Provided records below:

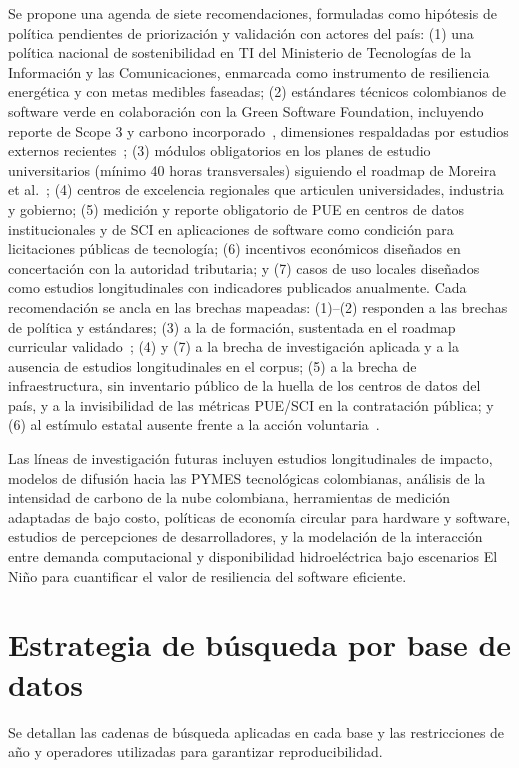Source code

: \documentclass[conference]{IEEEtran}
\begin{document}
Se propone una agenda de siete recomendaciones, formuladas como hip\'otesis de pol\'itica pendientes de priorizaci\'on y validaci\'on con actores del pa\'is: (1) una pol\'itica nacional de sostenibilidad en TI del Ministerio de Tecnolog\'ias de la Informaci\'on y las Comunicaciones, enmarcada como instrumento de resiliencia energ\'etica y con metas medibles faseadas; (2) est\'andares t\'ecnicos colombianos de software verde en colaboraci\'on con la Green Software Foundation, incluyendo reporte de Scope 3 y carbono incorporado~\cite{lin2023}, dimensiones respaldadas por estudios externos recientes~\cite{eilam2024}; (3) m\'odulos obligatorios en los planes de estudio universitarios (m\'inimo 40 horas transversales) siguiendo el roadmap de Moreira et al.~\cite{moreira2024}; (4) centros de excelencia regionales que articulen universidades, industria y gobierno; (5) medici\'on y reporte obligatorio de PUE en centros de datos institucionales y de SCI en aplicaciones de software como condici\'on para licitaciones p\'ublicas de tecnolog\'ia; (6) incentivos econ\'omicos diseñados en concertaci\'on con la autoridad tributaria; y (7) casos de uso locales diseñados como estudios longitudinales con indicadores publicados anualmente. Cada recomendaci\'on se ancla en las brechas mapeadas: (1)--(2) responden a las brechas de pol\'itica y est\'andares; (3) a la de formaci\'on, sustentada en el roadmap curricular validado~\cite{moreira2024}; (4) y (7) a la brecha de investigaci\'on aplicada y a la ausencia de estudios longitudinales en el corpus; (5) a la brecha de infraestructura, sin inventario p\'ublico de la huella de los centros de datos del pa\'is, y a la invisibilidad de las m\'etricas PUE/SCI en la contrataci\'on p\'ublica; y (6) al est\'imulo estatal ausente frente a la acci\'on voluntaria~\cite{maji2025}.

Las l\'ineas de investigaci\'on futuras incluyen estudios longitudinales de impacto, modelos de difusi\'on hacia las PYMES tecnol\'ogicas colombianas, an\'alisis de la intensidad de carbono de la nube colombiana, herramientas de medici\'on adaptadas de bajo costo, pol\'iticas de econom\'ia circular para hardware y software, estudios de percepciones de desarrolladores, y la modelaci\'on de la interacci\'on entre demanda computacional y disponibilidad hidroel\'ectrica bajo escenarios El Niño para cuantificar el valor de resiliencia del software eficiente.




\clearpage
\appendices
\section{Estrategia de b\'usqueda por base de datos}\label{app:busqueda}
Se detallan las cadenas de b\'usqueda aplicadas en cada base y las restricciones de año y operadores utilizadas para garantizar reproducibilidad.
\end{document}
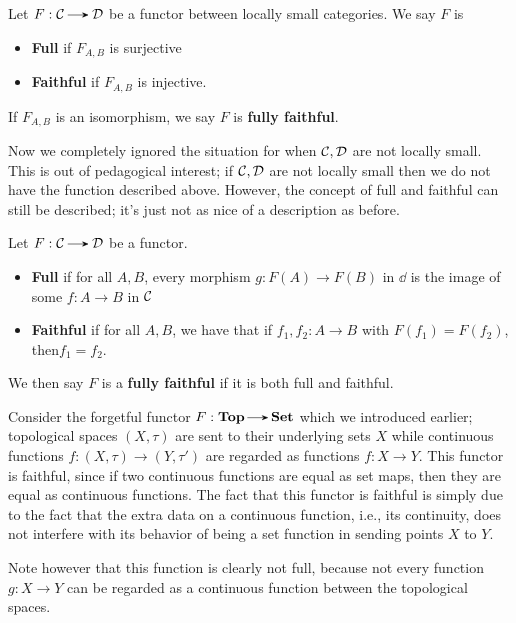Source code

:     \begin{definition}
        Let $F: \cc\to \dd$ be a functor between locally small categories. 
        We say $F$ is 
        \begin{itemize}
            \item \textbf{Full} if $F_{A,B}$ is surjective
            \item \textbf{Faithful} if $F_{A,B}$ is injective.
        \end{itemize}
        If $F_{A,B}$ is an isomorphism, we say $F$ is \textbf{fully faithful}.
    \end{definition}

    Now we completely ignored the situation for when $\mathcal{C}, \mathcal{D}$ are not locally small. 
    This is out of pedagogical interest; if $\mathcal{C}, \mathcal{D}$ are not locally small then we do 
    not have the function described above. However, the concept of full and faithful 
    can still be described; it's just not as nice of a description as before.

    \begin{definition}
        Let $F: \cc \to \dd$ be a functor.
        \begin{itemize}
            \item \textbf{Full} if for all $A, B$, every morphism 
            $g: F(A) \to F(B)$ in $\dd$ is the image of some $f: A \to B$ in $\mathcal{C}$ 
            \item \textbf{Faithful} if for all $A, B$, we have that
            if $f_1, f_2: A \to B$ with $F(f_1) = F(f_2)$, then$f_1 = f_2$.
        \end{itemize}
        We then say $F$ is a \textbf{fully faithful} if it is both full and faithful.
    \end{definition}

    \begin{example}
        Consider the forgetful functor $F: \top \to \Set$ 
        which we introduced earlier; topological spaces $(X, \tau)$ are 
        sent to their underlying sets $X$ while continuous functions 
        $f: (X, \tau) \to (Y, \tau')$ are regarded as functions  
        $f: X \to Y$. This functor is faithful, since if two continuous functions 
        are equal as set maps, then they are equal as continuous functions. 
        The fact that this functor is faithful is simply due to the fact that the 
        extra data on a continuous function, i.e., its continuity, does not 
        interfere with its behavior of being a set function in 
        sending points $X$ to  $Y$.
        
        Note however that this function is clearly not full, because not every 
        function $g: X \to Y$ can be regarded as a continuous function between 
        the topological spaces. 
    \end{example}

End of Provided records.

When you output the listing, reproduce it exactly but drop its pictures.

Source code

: \documentclass[conference]{IEEEtran}
\begin{document}
Se propone una agenda de siete recomendaciones, formuladas como hip\'otesis de pol\'itica pendientes de priorizaci\'on y validaci\'on con actores del pa\'is: (1) una pol\'itica nacional de sostenibilidad en TI del Ministerio de Tecnolog\'ias de la Informaci\'on y las Comunicaciones, enmarcada como instrumento de resiliencia energ\'etica y con metas medibles faseadas; (2) est\'andares t\'ecnicos colombianos de software verde en colaboraci\'on con la Green Software Foundation, incluyendo reporte de Scope 3 y carbono incorporado~\cite{lin2023}, dimensiones respaldadas por estudios externos recientes~\cite{eilam2024}; (3) m\'odulos obligatorios en los planes de estudio universitarios (m\'inimo 40 horas transversales) siguiendo el roadmap de Moreira et al.~\cite{moreira2024}; (4) centros de excelencia regionales que articulen universidades, industria y gobierno; (5) medici\'on y reporte obligatorio de PUE en centros de datos institucionales y de SCI en aplicaciones de software como condici\'on para licitaciones p\'ublicas de tecnolog\'ia; (6) incentivos econ\'omicos diseñados en concertaci\'on con la autoridad tributaria; y (7) casos de uso locales diseñados como estudios longitudinales con indicadores publicados anualmente. Cada recomendaci\'on se ancla en las brechas mapeadas: (1)--(2) responden a las brechas de pol\'itica y est\'andares; (3) a la de formaci\'on, sustentada en el roadmap curricular validado~\cite{moreira2024}; (4) y (7) a la brecha de investigaci\'on aplicada y a la ausencia de estudios longitudinales en el corpus; (5) a la brecha de infraestructura, sin inventario p\'ublico de la huella de los centros de datos del pa\'is, y a la invisibilidad de las m\'etricas PUE/SCI en la contrataci\'on p\'ublica; y (6) al est\'imulo estatal ausente frente a la acci\'on voluntaria~\cite{maji2025}.

Las l\'ineas de investigaci\'on futuras incluyen estudios longitudinales de impacto, modelos de difusi\'on hacia las PYMES tecnol\'ogicas colombianas, an\'alisis de la intensidad de carbono de la nube colombiana, herramientas de medici\'on adaptadas de bajo costo, pol\'iticas de econom\'ia circular para hardware y software, estudios de percepciones de desarrolladores, y la modelaci\'on de la interacci\'on entre demanda computacional y disponibilidad hidroel\'ectrica bajo escenarios El Niño para cuantificar el valor de resiliencia del software eficiente.




\clearpage
\appendices
\section{Estrategia de b\'usqueda por base de datos}\label{app:busqueda}
Se detallan las cadenas de b\'usqueda aplicadas en cada base y las restricciones de año y operadores utilizadas para garantizar reproducibilidad.
\end{document}
Source code

:     \begin{definition}
        Let $F: \cc\to \dd$ be a functor between locally small categories. 
        We say $F$ is 
        \begin{itemize}
            \item \textbf{Full} if $F_{A,B}$ is surjective
            \item \textbf{Faithful} if $F_{A,B}$ is injective.
        \end{itemize}
        If $F_{A,B}$ is an isomorphism, we say $F$ is \textbf{fully faithful}.
    \end{definition}

    Now we completely ignored the situation for when $\mathcal{C}, \mathcal{D}$ are not locally small. 
    This is out of pedagogical interest; if $\mathcal{C}, \mathcal{D}$ are not locally small then we do 
    not have the function described above. However, the concept of full and faithful 
    can still be described; it's just not as nice of a description as before.

    \begin{definition}
        Let $F: \cc \to \dd$ be a functor.
        \begin{itemize}
            \item \textbf{Full} if for all $A, B$, every morphism 
            $g: F(A) \to F(B)$ in $\dd$ is the image of some $f: A \to B$ in $\mathcal{C}$ 
            \item \textbf{Faithful} if for all $A, B$, we have that
            if $f_1, f_2: A \to B$ with $F(f_1) = F(f_2)$, then$f_1 = f_2$.
        \end{itemize}
        We then say $F$ is a \textbf{fully faithful} if it is both full and faithful.
    \end{definition}

    \begin{example}
        Consider the forgetful functor $F: \top \to \Set$ 
        which we introduced earlier; topological spaces $(X, \tau)$ are 
        sent to their underlying sets $X$ while continuous functions 
        $f: (X, \tau) \to (Y, \tau')$ are regarded as functions  
        $f: X \to Y$. This functor is faithful, since if two continuous functions 
        are equal as set maps, then they are equal as continuous functions. 
        The fact that this functor is faithful is simply due to the fact that the 
        extra data on a continuous function, i.e., its continuity, does not 
        interfere with its behavior of being a set function in 
        sending points $X$ to  $Y$.
        
        Note however that this function is clearly not full, because not every 
        function $g: X \to Y$ can be regarded as a continuous function between 
        the topological spaces. 
    \end{example}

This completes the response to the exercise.